IN THE LABOUR COURT OF SOUTH AFRICA
HELD AT JOHANNESBURG
CASE NO: J2414/98
CASE NO: J3884/98
In the matter between
ENZO PANELBEATERS CC First Applicant
and
THE COMMISSION FOR CONCILIATION,
MEDIATION AND ARBITRATION First Respondent
E MYHILL Second Respondent
SHEREEN CECILIA NAIR Third Respondent
JUDGMENT
de VILLIERS AJ
1. This is the combination of two applications. In the first, under J2414/98,
the Applicant seeks to have the order made by Grogan AJ on 17
December 1998 (under that case number making the award of the Second
Respondent dated 6 October 1998 an order of court) and the Warrant of
Execution issued pursuant to that order, rescinded and set aside. In the
second, under J3884/98, the Applicant seeks to have the said award set
aside on review.
2. In both applications a Vincenzo Fernandes is cited as a party. However
he was not a party to the arbitration proceedings (which are the subject
matter of the application under J3884/98) nor was he a party to the
application which resulted in the award pursuant to those proceedings
being made an order of Court. If the Applicant wished to join or substitute
him as a party it ought to have made an application or laid a foundation for
the Court to exercise its discretion in terms of rule 22 (2) (a). It failed to do
this and therefore he has no locus standi in these proceedings.

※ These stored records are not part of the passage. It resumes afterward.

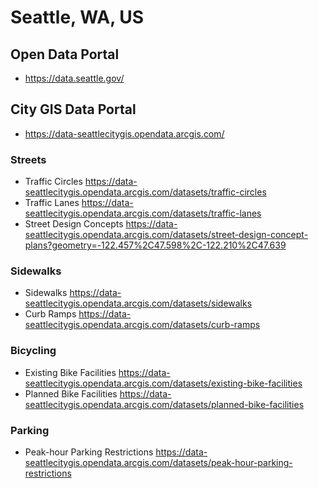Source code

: # Seattle, WA, US

## Open Data Portal
* https://data.seattle.gov/

## City GIS Data Portal
* https://data-seattlecitygis.opendata.arcgis.com/

### Streets
* Traffic Circles https://data-seattlecitygis.opendata.arcgis.com/datasets/traffic-circles
* Traffic Lanes https://data-seattlecitygis.opendata.arcgis.com/datasets/traffic-lanes
* Street Design Concepts https://data-seattlecitygis.opendata.arcgis.com/datasets/street-design-concept-plans?geometry=-122.457%2C47.598%2C-122.210%2C47.639

### Sidewalks
* Sidewalks https://data-seattlecitygis.opendata.arcgis.com/datasets/sidewalks
* Curb Ramps https://data-seattlecitygis.opendata.arcgis.com/datasets/curb-ramps

### Bicycling
* Existing Bike Facilities https://data-seattlecitygis.opendata.arcgis.com/datasets/existing-bike-facilities
* Planned Bike Facilities https://data-seattlecitygis.opendata.arcgis.com/datasets/planned-bike-facilities

### Parking
* Peak-hour Parking Restrictions https://data-seattlecitygis.opendata.arcgis.com/datasets/peak-hour-parking-restrictions
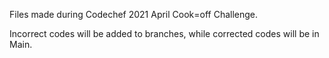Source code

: Files made during Codechef 2021 April Cook=off Challenge.

Incorrect codes will be added to branches, while corrected codes will be in Main.
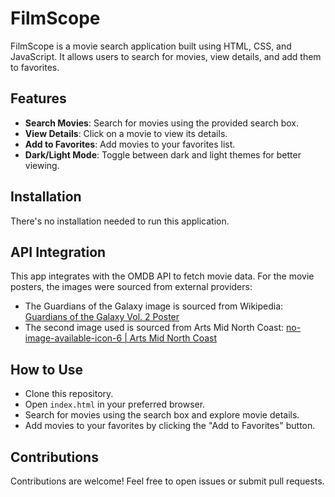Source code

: # FilmScope

FilmScope is a movie search application built using HTML, CSS, and JavaScript. It allows users to search for movies, view details, and add them to favorites.

## Features

- **Search Movies**: Search for movies using the provided search box.
- **View Details**: Click on a movie to view its details.
- **Add to Favorites**: Add movies to your favorites list.
- **Dark/Light Mode**: Toggle between dark and light themes for better viewing.

## Installation

There's no installation needed to run this application.

## API Integration

This app integrates with the OMDB API to fetch movie data. For the movie posters, the images were sourced from external providers:

- The Guardians of the Galaxy image is sourced from Wikipedia: [Guardians of the Galaxy Vol. 2 Poster](https://upload.wikimedia.org/wikipedia/en/3/32/Guardians_of_the_Galaxy_Vol._2_poster.jpg)
- The second image used is sourced from Arts Mid North Coast: [no-image-available-icon-6 | Arts Mid North Coast](https://artsmidnorthcoast.com/wp-content/uploads/2014/05/no-image-available-icon-6-300x188.png)

## How to Use

- Clone this repository.
- Open `index.html` in your preferred browser.
- Search for movies using the search box and explore movie details.
- Add movies to your favorites by clicking the "Add to Favorites" button.

## Contributions

Contributions are welcome! Feel free to open issues or submit pull requests.
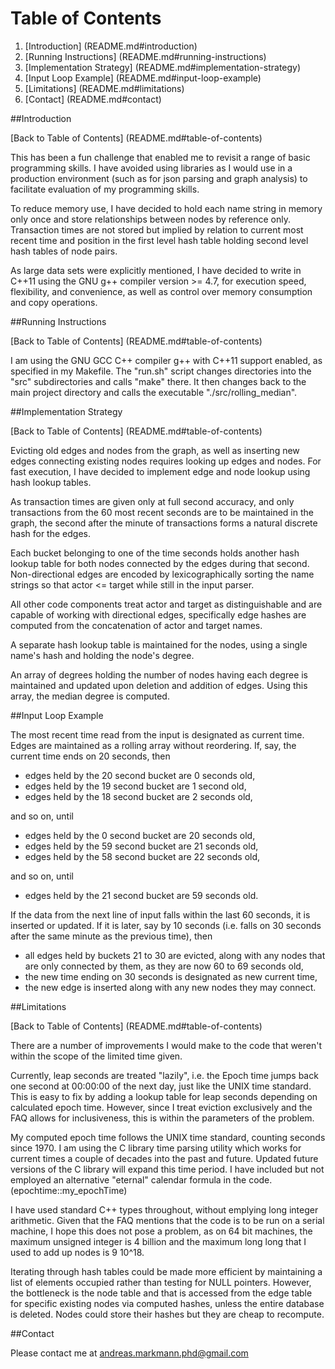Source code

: # Table of Contents

1. [Introduction] (README.md#introduction)
2. [Running Instructions] (README.md#running-instructions)
3. [Implementation Strategy] (README.md#implementation-strategy)
4. [Input Loop Example] (README.md#input-loop-example)
5. [Limitations] (README.md#limitations)
6. [Contact] (README.md#contact)

##Introduction

[Back to Table of Contents] (README.md#table-of-contents)

This has been a fun challenge that enabled me to revisit a range of basic programming skills. I have avoided using libraries as I would use in a production environment (such as for json parsing and graph analysis) to facilitate evaluation of my programming skills.

To reduce memory use, I have decided to hold each name string in memory only once and store relationships between nodes by reference only. Transaction times are not stored but implied by relation to current most recent time and position in the first level hash table holding second level hash tables of node pairs.

As large data sets were explicitly mentioned, I have decided to write in C++11 using the GNU g++ compiler version >= 4.7, for execution speed, flexibility, and convenience, as well as control over memory consumption and copy operations.

##Running Instructions

[Back to Table of Contents] (README.md#table-of-contents)

I am using the GNU GCC C++ compiler g++ with C++11 support enabled, as specified in my Makefile. The "run.sh" script changes directories into the "src" subdirectories and calls "make" there. It then changes back to the main project directory and calls the executable "./src/rolling_median".

##Implementation Strategy

[Back to Table of Contents] (README.md#table-of-contents)

Evicting old edges and nodes from the graph, as well as inserting new edges connecting existing nodes requires looking up edges and nodes. For fast execution, I have decided to implement edge and node lookup using hash lookup tables.

As transaction times are given only at full second accuracy, and only transactions from the 60 most recent seconds are to be maintained in the graph, the second after the minute of transactions forms a natural discrete hash for the edges.

Each bucket belonging to one of the time seconds holds another hash lookup table for both nodes connected by the edges during that second. Non-directional edges are encoded by lexicographically sorting the name strings so that actor <= target while still in the input parser.

All other code components treat actor and target as distinguishable and are capable of working with directional edges, specifically edge hashes are computed from the concatenation of actor and target names.

A separate hash lookup table is maintained for the nodes, using a single name's hash and holding the node's degree.

An array of degrees holding the number of nodes having each degree is maintained and updated upon deletion and addition of edges. Using this array, the median degree is computed.

##Input Loop Example

The most recent time read from the input is designated as current time. Edges are maintained as a rolling array without reordering. If, say, the current time ends on 20 seconds, then

- edges held by the 20 second bucket are 0 seconds old,
- edges held by the 19 second bucket are 1 second old,
- edges held by the 18 second bucket are 2 seconds old,

and so on, until

- edges held by the 0 second bucket are 20 seconds old,
- edges held by the 59 second bucket are 21 seconds old,
- edges held by the 58 second bucket are 22 seconds old,

and so on, until

- edges held by the 21 second bucket are 59 seconds old.

If the data from the next line of input falls within the last 60 seconds, it is inserted or updated. If it is later, say by 10 seconds (i.e. falls on 30 seconds after the same minute as the previous time), then

- all edges held by buckets 21 to 30 are evicted, along with any nodes that are only connected by them, as they are now 60 to 69 seconds old,
- the new time ending on 30 seconds is designated as new current time,
- the new edge is inserted along with any new nodes they may connect.

##Limitations

[Back to Table of Contents] (README.md#table-of-contents)

There are a number of improvements I would make to the code that weren't within the scope of the limited time given.

Currently, leap seconds are treated "lazily", i.e. the Epoch time jumps back one second at 00:00:00 of the next day, just like the UNIX time standard.
This is easy to fix by adding a lookup table for leap seconds depending on calculated epoch time. However, since I treat eviction exclusively and the FAQ allows for inclusiveness, this is within the parameters of the problem.

My computed epoch time follows the UNIX time standard, counting seconds since 1970. I am using the C library time parsing utility which works for current times a couple of decades into the past and future. Updated future versions of the C library will expand this time period.
I have included but not employed an alternative "eternal" calendar formula in the code. (epochtime::my_epochTime)

I have used standard C++ types throughout, without emplying long integer arithmetic. Given that the FAQ mentions that the code is to be run on a serial machine, I hope this does not pose a problem, as on 64 bit machines, the maximum unsigned integer is 4 billion and the maximum long long that I used to add up nodes is 9 10^18.

Iterating through hash tables could be made more efficient by maintaining a list of elements occupied rather than testing for NULL pointers. However, the bottleneck is the node table and that is accessed from the edge table for specific existing nodes via computed hashes, unless the entire database is deleted. Nodes could store their hashes but they are cheap to recompute.


##Contact

Please contact me at andreas.markmann.phd@gmail.com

3. Also, I noted that the application under J2414/98 is signed by a Daniel
Francois du Toit who, in the Applicant’s Founding Affidavit, purports to
represent the Applicant in the Application to rescind the order. It is
common cause that Mr du Toit is a labour consultant and hence does not
have right of appearance in this Court.
4. However, because the Applicant was represented at the hearing by an
Advocate, properly instructed, and because both the Applicant and the
Third Respondent urged for the matter to be finalized, I agreed to hear the
submissions of the parties relative to the applications and to rule on them.
5. It is appropriate to deal with the application under J2414/98 first since it is
only necessary to entertain the second application if the first succeeds.
6. The history of this matter, to the extent that it is material to my findings,
appears (from the papers in the Court file) to be as follows:
6.1. On 6 October 1998 the Second Respondent (“the Commissioner”)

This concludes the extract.